A Tamiya connector is a type of DC power connector, commonly used on radio-controlled model vehicle battery packs, drones and chargers. They are also commonly used on airsoft guns. The connector was designed by Japanese manufacturer Tamiya Corporation.

Wiring
The usual wiring has the positive (red) wire running to the terminal with a square profile, and the negative (black) wire running to the half-circle, half-square terminal. This is true for both genders of connector. The female sockets are in a male housing and the male pins are in a female housing. The male pins (female housing) connector is usually on the battery side.

In electrical and electronics engineering, the convention is that gender refers to the metal contact parts of a connector in order to avoid ambiguity. A large number of hobbyist retailers selling these connectors refer to the gender of the plastic housing, which is against convention and can lead to errors.  

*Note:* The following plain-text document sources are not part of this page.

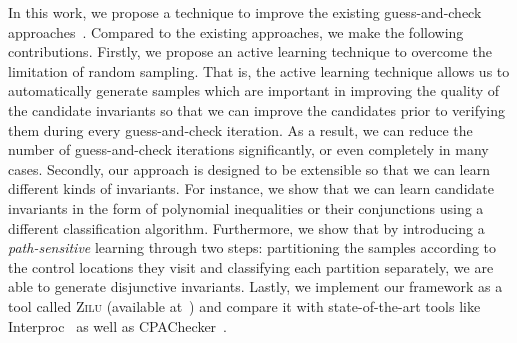 In this work, we propose a technique to improve the existing guess-and-check approaches~\cite{sharma2012interpolants,sharma2013verification,DBLP:conf/esop/0001GHALN13,sharma2014invariant}.
Compared to the existing approaches, we make the following contributions.
Firstly, we propose an active learning technique to overcome the limitation of random sampling.
That is, the active learning technique allows us to automatically generate samples which are important in improving the quality of the candidate invariants
so that we can improve the candidates prior to verifying them during every guess-and-check iteration.
As a result, we can reduce the number of guess-and-check iterations significantly, or even completely in many cases.
Secondly, our approach is designed to be extensible so that we can learn different kinds of invariants.
For instance, we show that we can learn candidate invariants in the form of polynomial inequalities or their conjunctions using a different classification algorithm.
Furthermore, we show that by introducing a {\em path-sensitive} learning through two steps:
 partitioning the samples according to the control locations they visit and classifying each partition separately, we are able to generate disjunctive invariants. Lastly, we implement our framework as a tool called \textsc{Zilu} (available at~\cite{zilu:repo}) and compare it with state-of-the-art tools like Interproc~\cite{jeannet2010interproc} as well as CPAChecker~\cite{DBLP:conf/cav/BeyerK11}.
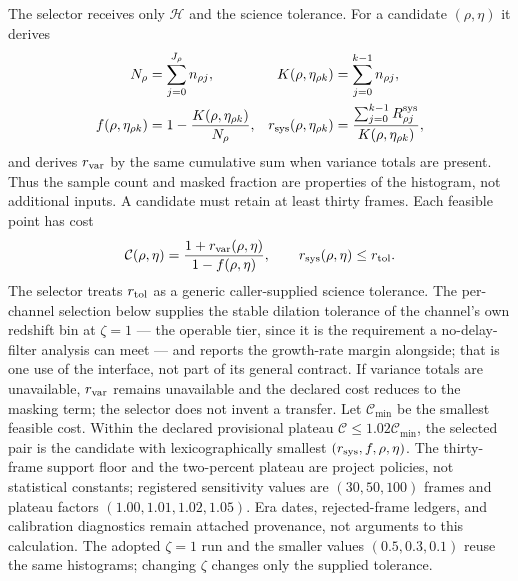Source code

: The selector receives only $\mathcal H$ and the science tolerance. For a candidate $(\rho,\eta)$ it derives
\begin{align}
N_\rho &= \sum_{j=0}^{J_\rho} n_{\rho j}, &
K(\rho,\eta_{\rho k}) &= \sum_{j=0}^{k-1}n_{\rho j},\\
f(\rho,\eta_{\rho k}) &= 1-\frac{K(\rho,\eta_{\rho k})}{N_\rho}, &
r_{\rm sys}(\rho,\eta_{\rho k}) &=
\frac{\sum_{j=0}^{k-1}R^{\rm sys}_{\rho j}}
{K(\rho,\eta_{\rho k})},
\end{align}
and derives $r_{\rm var}$ by the same cumulative sum when variance totals are present. Thus the sample count and masked fraction are properties of the histogram, not additional inputs. A candidate must retain at least thirty frames. Each feasible point has cost
\[
\mathcal C(\rho,\eta)=\frac{1 + r_{\rm var}(\rho,\eta)}{1 - f(\rho,\eta)},
\qquad r_{\rm sys}(\rho,\eta) \le r_{\rm tol}.
\]
The selector treats $r_{\rm tol}$ as a generic caller-supplied science tolerance. The per-channel selection below supplies the stable dilation tolerance of the channel's own redshift bin at $\zeta=1$ --- the operable tier, since it is the requirement a no-delay-filter analysis can meet --- and reports the growth-rate margin alongside; that is one use of the interface, not part of its general contract. If variance totals are unavailable, $r_{\rm var}$ remains unavailable and the declared cost reduces to the masking term; the selector does not invent a transfer. Let $\mathcal C_{\min}$ be the smallest feasible cost. Within the declared provisional plateau $\mathcal C\le1.02\mathcal C_{\min}$, the selected pair is the candidate with lexicographically smallest $(r_{\rm sys},f,\rho,\eta)$. The thirty-frame support floor and the two-percent plateau are project policies, not statistical constants; registered sensitivity values are $(30,50,100)$ frames and plateau factors $(1.00,1.01,1.02,1.05)$. Era dates, rejected-frame ledgers, and calibration diagnostics remain attached provenance, not arguments to this calculation. The adopted $\zeta=1$ run and the smaller values $(0.5,0.3,0.1)$ reuse the same histograms; changing $\zeta$ changes only the supplied tolerance.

In some cases, Mini-Tamiya connectors are wired in reverse polarity.  This is often the case with airsoft guns, where the square profile terminal is the negative terminal and the rounded terminal is the positive terminal.

Sizes
There are two sizes of Tamiya connectors: standard and mini.
The outside dimensions of the standard connector is:
 13.4mm x 5.4mm x 26.8mm
The outside dimensions of the mini connector is:
 9.9mm x 5.4mm x 22mm (about 3/8" x 7/32" x 7/8")
The standard Tamiya connector uses "D" cross-section sheaths for polarisation as seen in the male end above.  The mini-Tamiya connector uses one square and one or two round sheaths.

Advantages
A useful feature of the Tamiya connectors is the locking mechanism which prevents accidental disconnection.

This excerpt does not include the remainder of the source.